Userspace patch needs a bit of work.

 net/netfilter/nft_payload.c | 23 ++++++++++++++++-------
 1 file changed, 16 insertions(+), 7 deletions(-)

diff --git a/net/netfilter/nft_payload.c b/net/netfilter/nft_payload.c
index 5676e22b36bc..66d94e34886b 100644
--- a/net/netfilter/nft_payload.c
+++ b/net/netfilter/nft_payload.c
@@ -43,27 +43,36 @@ nft_payload_copy_vlan(u32 *d, const struct sk_buff *skb, u8 offset, u8 len)

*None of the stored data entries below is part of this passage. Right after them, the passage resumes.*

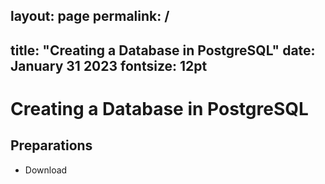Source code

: layout: page
permalink: /
---
title: "Creating a Database in PostgreSQL"
date: January 31 2023
fontsize: 12pt
---
# Creating a Database in PostgreSQL

## Preparations

- Download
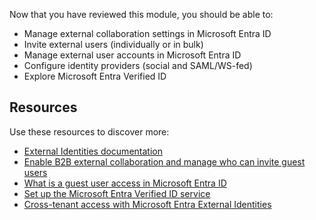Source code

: Now that you have reviewed this module, you should be able to:

 -  Manage external collaboration settings in Microsoft Entra ID
 -  Invite external users (individually or in bulk)
 -  Manage external user accounts in Microsoft Entra ID
 -  Configure identity providers (social and SAML/WS-fed)
 -  Explore Microsoft Entra Verified ID

## Resources

Use these resources to discover more:

 -  [External Identities documentation](/entra/external-id/)
 -  [Enable B2B external collaboration and manage who can invite guest users](/entra/external-id/external-collaboration-settings-configure)
 -  [What is a guest user access in Microsoft Entra ID](/entra/external-id/user-properties)
 -  [Set up the Microsoft Entra Verified ID service](/entra/verified-id/verifiable-credentials-configure-tenant)
 -  [Cross-tenant access with Microsoft Entra External Identities](/entra/architecture/external-identity-deployment-architectures)
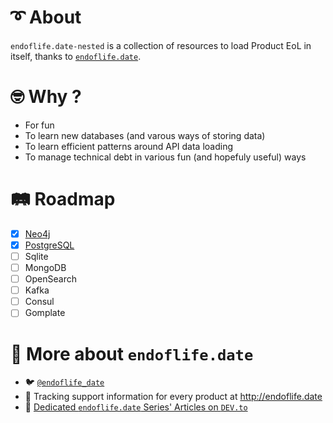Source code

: # ➰ About

`endoflife.date-nested` is a collection of resources to load Product EoL in itself,
thanks to [`endoflife.date`](https://endoflife.date/).

# 🤓 Why ?

- For fun
- To learn new databases (and varous ways of storing data)
- To learn efficient patterns around API data loading
- To manage technical debt in various fun (and hopefuly useful) ways

# 🛤️ Roadmap

- [x] [Neo4j](https://endoflife.date/neo4j)
- [x] [PostgreSQL](https://endoflife.date/postgresql)
- [ ] Sqlite
- [ ] MongoDB
- [ ] OpenSearch
- [ ] Kafka
- [ ] Consul
- [ ] Gomplate

# 📑 More about `endoflife.date`

- 🐦 [`@endoflife_date`](https://twitter.com/endoflife_date)
- 🔗 Tracking support information for every product at http://endoflife.date
- 📝 [Dedicated `endoflife.date` Series' Articles on `DEV.to`](https://dev.to/adriens/series/21232)
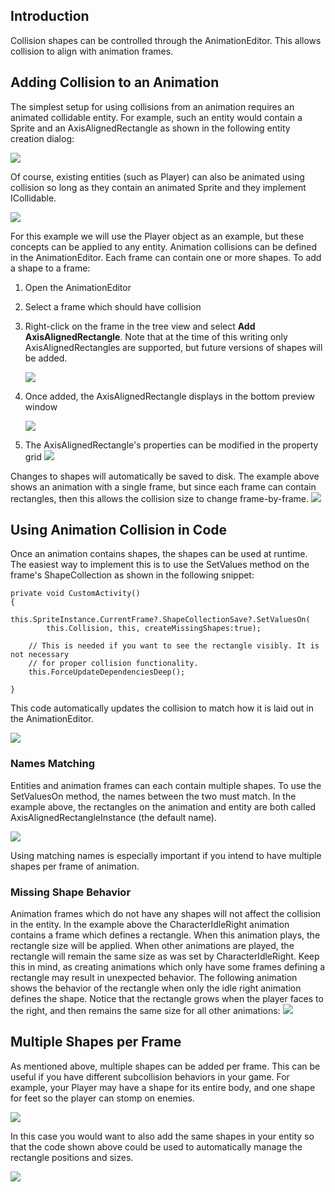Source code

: ## Introduction

Collision shapes can be controlled through the AnimationEditor. This allows collision to align with animation frames.

## Adding Collision to an Animation

The simplest setup for using collisions from an animation requires an animated collidable entity. For example, such an entity would contain a Sprite and an AxisAlignedRectangle as shown in the following entity creation dialog:

![](/media/2022-09-img_6318aeba948b2.png)

Of course, existing entities (such as Player) can also be animated using collision so long as they contain an animated Sprite and they implement ICollidable.

![](/media/2022-09-img_6318af128fb39.png)

For this example we will use the Player object as an example, but these concepts can be applied to any entity. Animation collisions can be defined in the AnimationEditor. Each frame can contain one or more shapes. To add a shape to a frame:

1.  Open the AnimationEditor

2.  Select a frame which should have collision

3.  Right-click on the frame in the tree view and select **Add AxisAlignedRectangle**. Note that at the time of this writing only AxisAlignedRectangles are supported, but future versions of shapes will be added.

    ![](/media/2022-09-img_6318afa81afc7.png)

4.  Once added, the AxisAlignedRectangle displays in the bottom preview window

    ![](/media/2022-09-img_6318b05279e63.png)

5.  The AxisAlignedRectangle's properties can be modified in the property grid [![](/media/2022-09-07_08-53-49.gif)](/media/2022-09-07_08-53-49.gif)

Changes to shapes will automatically be saved to disk. The example above shows an animation with a single frame, but since each frame can contain rectangles, then this allows the collision size to change frame-by-frame. [![](/media/2022-09-07_09-30-33.gif)](/media/2022-09-07_09-30-33.gif)

## Using Animation Collision in Code

Once an animation contains shapes, the shapes can be used at runtime. The easiest way to implement this is to use the SetValues method on the frame's ShapeCollection as shown in the following snippet:

    private void CustomActivity()
    {
        this.SpriteInstance.CurrentFrame?.ShapeCollectionSave?.SetValuesOn(
            this.Collision, this, createMissingShapes:true);

        // This is needed if you want to see the rectangle visibly. It is not necessary
        // for proper collision functionality.
        this.ForceUpdateDependenciesDeep();

    }

This code automatically updates the collision to match how it is laid out in the AnimationEditor.

![](/media/2022-09-img_6318b594379f0.png)

### Names Matching

Entities and animation frames can each contain multiple shapes. To use the SetValuesOn method, the names between the two must match. In the example above, the rectangles on the animation and entity are both called AxisAlignedRectangleInstance (the default name).

![](/media/2022-09-img_6318b64256fe2.png)

Using matching names is especially important if you intend to have multiple shapes per frame of animation.

### Missing Shape Behavior

Animation frames which do not have any shapes will not affect the collision in the entity. In the example above the CharacterIdleRight animation contains a frame which defines a rectangle. When this animation plays, the rectangle size will be applied. When other animations are played, the rectangle will remain the same size as was set by CharacterIdleRight. Keep this in mind, as creating animations which only have some frames defining a rectangle may result in unexpected behavior. The following animation shows the behavior of the rectangle when only the idle right animation defines the shape. Notice that the rectangle grows when the player faces to the right, and then remains the same size for all other animations: [![](/media/2022-09-07_09-23-17.gif)](/media/2022-09-07_09-23-17.gif)

## Multiple Shapes per Frame

As mentioned above, multiple shapes can be added per frame. This can be useful if you have different subcollision behaviors in your game. For example, your Player may have a shape for its entire body, and one shape for feet so the player can stomp on enemies.

![](/media/2022-09-img_6318ba03080c3.png)

In this case you would want to also add the same shapes in your entity so that the code shown above could be used to automatically manage the rectangle positions and sizes.

![](/media/2022-09-img_6318ba37dc88d.png)
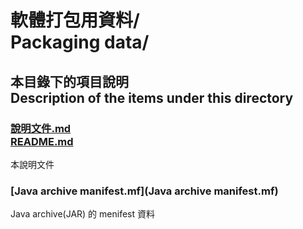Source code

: # 軟體打包用資料/<br />Packaging data/

## 本目錄下的項目說明<br />Description of the items under this directory
### [說明文件.md<br />README.md](README.md)
本說明文件

### [Java archive manifest.mf](Java archive manifest.mf)
Java archive(JAR) 的 menifest 資料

 	int mac_off = skb_mac_header(skb) - skb->data;
 	u8 *vlanh, *dst_u8 = (u8 *) d;
 	struct vlan_ethhdr veth;
+	u8 vlan_hlen = 0;
+
+	if ((skb->protocol == htons(ETH_P_8021AD) ||
+	     skb->protocol == htons(ETH_P_8021Q)) &&
+	    offset >= VLAN_ETH_HLEN && offset < VLAN_ETH_HLEN + VLAN_HLEN)
+		vlan_hlen += VLAN_HLEN;
 
 	vlanh = (u8 *) &veth;
-	if (offset < VLAN_ETH_HLEN) {
+	if (offset < VLAN_ETH_HLEN + vlan_hlen) {
 		u8 ethlen = len;
 
-		if (!nft_payload_rebuild_vlan_hdr(skb, mac_off, &veth))
+		if (vlan_hlen &&
+		    skb_copy_bits(skb, mac_off, &veth, VLAN_ETH_HLEN) < 0)
+			return false;
+		else if (!nft_payload_rebuild_vlan_hdr(skb, mac_off, &veth))
 			return false;
 
-		if (offset + len > VLAN_ETH_HLEN)
-			ethlen -= offset + len - VLAN_ETH_HLEN;
+		if (offset + len > VLAN_ETH_HLEN + vlan_hlen)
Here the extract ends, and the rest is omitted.